Low frequency signal detection via correlated Ramsey measurements

TL;DR

This paper demonstrates that correlated Ramsey measurements, with carefully timed sequences, are highly effective for detecting low frequency signals, outperforming traditional methods and enabling spectral reconstruction regardless of signal frequency.

Contribution

It introduces an optimized correlated Ramsey measurement protocol that rivals or surpasses existing techniques for low frequency signal detection using quantum probes.

Findings

Correlated Ramsey sequences outperform dynamical decoupling in low frequency detection.

The protocol enables simultaneous amplitude and phase tracking of signals.

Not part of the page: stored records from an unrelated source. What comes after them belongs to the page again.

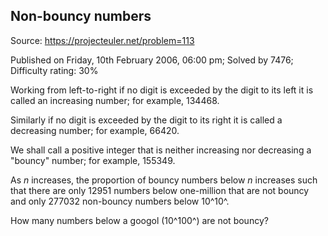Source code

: Non-bouncy numbers
------------------

Source: https://projecteuler.net/problem=113

Published on Friday, 10th February 2006, 06:00 pm; Solved by 7476;
Difficulty rating: 30%

Working from left-to-right if no digit is exceeded by the digit to its
left it is called an increasing number; for example, 134468.

Similarly if no digit is exceeded by the digit to its right it is called
a decreasing number; for example, 66420.

We shall call a positive integer that is neither increasing nor
decreasing a "bouncy" number; for example, 155349.

As *n* increases, the proportion of bouncy numbers below *n* increases
such that there are only 12951 numbers below one-million that are not
bouncy and only 277032 non-bouncy numbers below 10^10^.

How many numbers below a googol (10^100^) are not bouncy?
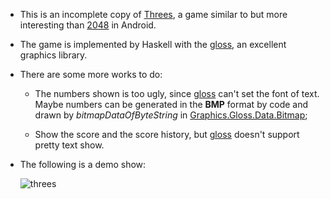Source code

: * This is an incomplete copy of [Threes](https://play.google.com/store/apps/details?id=vo.threes.exclaim&hl=en_US), a game similar to but more interesting than [2048](https://play.google.com/store/apps/details?id=apps.r.twothousandfortyeight&hl=en_US) in Android.

* The game is implemented by Haskell with the [gloss](https://hackage.haskell.org/package/gloss), an excellent graphics library.

* There are some more works to do:

  * The numbers shown is too ugly, since  [gloss](https://hackage.haskell.org/package/gloss) can't set the font of text. Maybe numbers can be generated in the **BMP** format by code and drawn by *bitmapDataOfByteString* in [Graphics.Gloss.Data.Bitmap](https://hackage.haskell.org/package/gloss-1.13.0.1/docs/Graphics-Gloss-Data-Bitmap.html);

  * Show the score and the score history, but [gloss](https://hackage.haskell.org/package/gloss) doesn't support pretty text show.

* The following is a demo show:

  ![threes](https://github.com/chenyulue/threes/blob/master/demo.gifC:\Users\chenyulue\hs\threes\demo.gif)
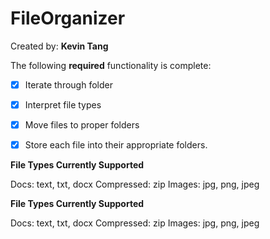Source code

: # FileOrganizer

Created by: **Kevin Tang**

The following **required** functionality is complete:

* [x] Iterate through folder
* [x] Interpret file types
* [x] Move files to proper folders
* [x] Store each file into their appropriate folders.

 

**File Types Currently Supported**

Docs: text, txt, docx
Compressed: zip
Images: jpg, png, jpeg



**File Types Currently Supported**

Docs: text, txt, docx
Compressed: zip
Images: jpg, png, jpeg
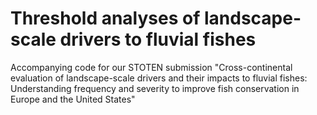# Threshold analyses of landscape-scale drivers to fluvial fishes
Accompanying code for our STOTEN submission "Cross-continental evaluation of landscape-scale drivers and their impacts to fluvial fishes: Understanding frequency and severity to improve fish conservation in Europe and the United States"
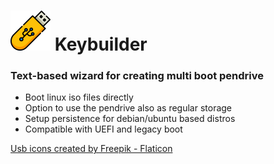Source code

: # <img src="https://github.com/Feasuro/keybuilder/blob/main/resources/pendrive.png" width="64" height="64" /> Keybuilder
### Text-based wizard for creating multi boot pendrive
* Boot linux iso files directly
* Option to use the pendrive also as regular storage
* Setup persistence for debian/ubuntu based distros
* Compatible with UEFI and legacy boot

[Usb icons created by Freepik - Flaticon](https://www.flaticon.com/free-icons/usb)
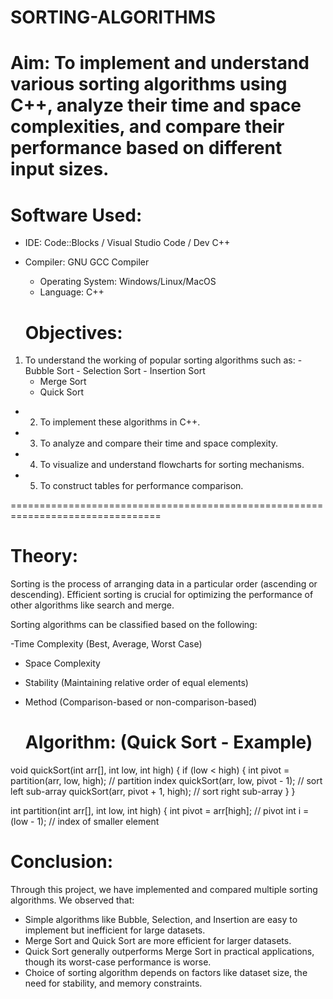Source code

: # SORTING-ALGORITHMS


#  Aim: To implement and understand various sorting algorithms using C++, analyze their time and space complexities, and compare their performance based on different input sizes.

# Software Used:

   - IDE: Code::Blocks / Visual Studio Code / Dev C++
- Compiler: GNU GCC Compiler
   - Operating System: Windows/Linux/MacOS
  -  Language: C++

  # Objectives:

 1.   To understand the working of popular sorting algorithms such as:
    -    Bubble Sort
     -   Selection Sort
     -   Insertion Sort
      -  Merge Sort
      -  Quick Sort
 -  2. To implement these algorithms in C++.
  - 3. To analyze and compare their time and space complexity.
  - 4. To visualize and understand flowcharts for sorting mechanisms.
  - 5. To construct tables for performance comparison.

================================================================================

  # Theory:

Sorting is the process of arranging data in a particular order (ascending or descending). Efficient sorting is crucial for optimizing the performance of other algorithms like search and merge.

Sorting algorithms can be classified based on the following:

  -Time Complexity (Best, Average, Worst Case)
  -  Space Complexity
  -  Stability (Maintaining relative order of equal elements)
  -  Method (Comparison-based or non-comparison-based)
    

     #   Algorithm: (Quick Sort - Example)

void quickSort(int arr[], int low, int high) { if (low < high) { int pivot = partition(arr, low, high); // partition index quickSort(arr, low, pivot - 1); // sort left sub-array quickSort(arr, pivot + 1, high); // sort right sub-array } }

int partition(int arr[], int low, int high) { int pivot = arr[high]; // pivot int i = (low - 1); // index of smaller element



   #     Conclusion:

Through this project, we have implemented and compared multiple sorting algorithms. We observed that:

   - Simple algorithms like Bubble, Selection, and Insertion are easy to implement but inefficient for large datasets.
   -  Merge Sort and Quick Sort are more efficient for larger datasets.
   - Quick Sort generally outperforms Merge Sort in practical applications, though its worst-case performance is worse.
   - Choice of sorting algorithm depends on factors like dataset size, the need for stability, and memory constraints.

Post-processing correlation improves spectral reconstruction efficiency.

Abstract

The low frequency region of the spectrum is a challenging regime for quantum probes. We support the idea that, in this regime, performing Ramsey measurements carefully controlling the time at which each measurement is initiated is an excellent signal detection strategy. We use the Fisher information to demonstrate a high quality performance in the low frequency regime, compared to more elaborated measurement sequences, and to optimise the correlated Ramsey sequence according to any given experimental parameters, showing that correlated Ramsey rivals with state-of-the-art protocols, and can even outperform commonly employed sequences such as dynamical decoupling in the detection of low frequency signals. Contrary to typical quantum detection protocols for oscillating signals, which require adjusting the time separation between pulses to match the half period of the target signal, and consequently see their scope limited to signals whose period is shorter than the characteristic decoherence time of the probe, or to those protocols whose target is primarily static signals, the time-tagged correlated Ramsey sequence simultaneously tracks the amplitude and the phase information of the target signal, regardless of its frequency, which crucially permits correlating measurements in post-processing, leading to efficient spectral reconstruction.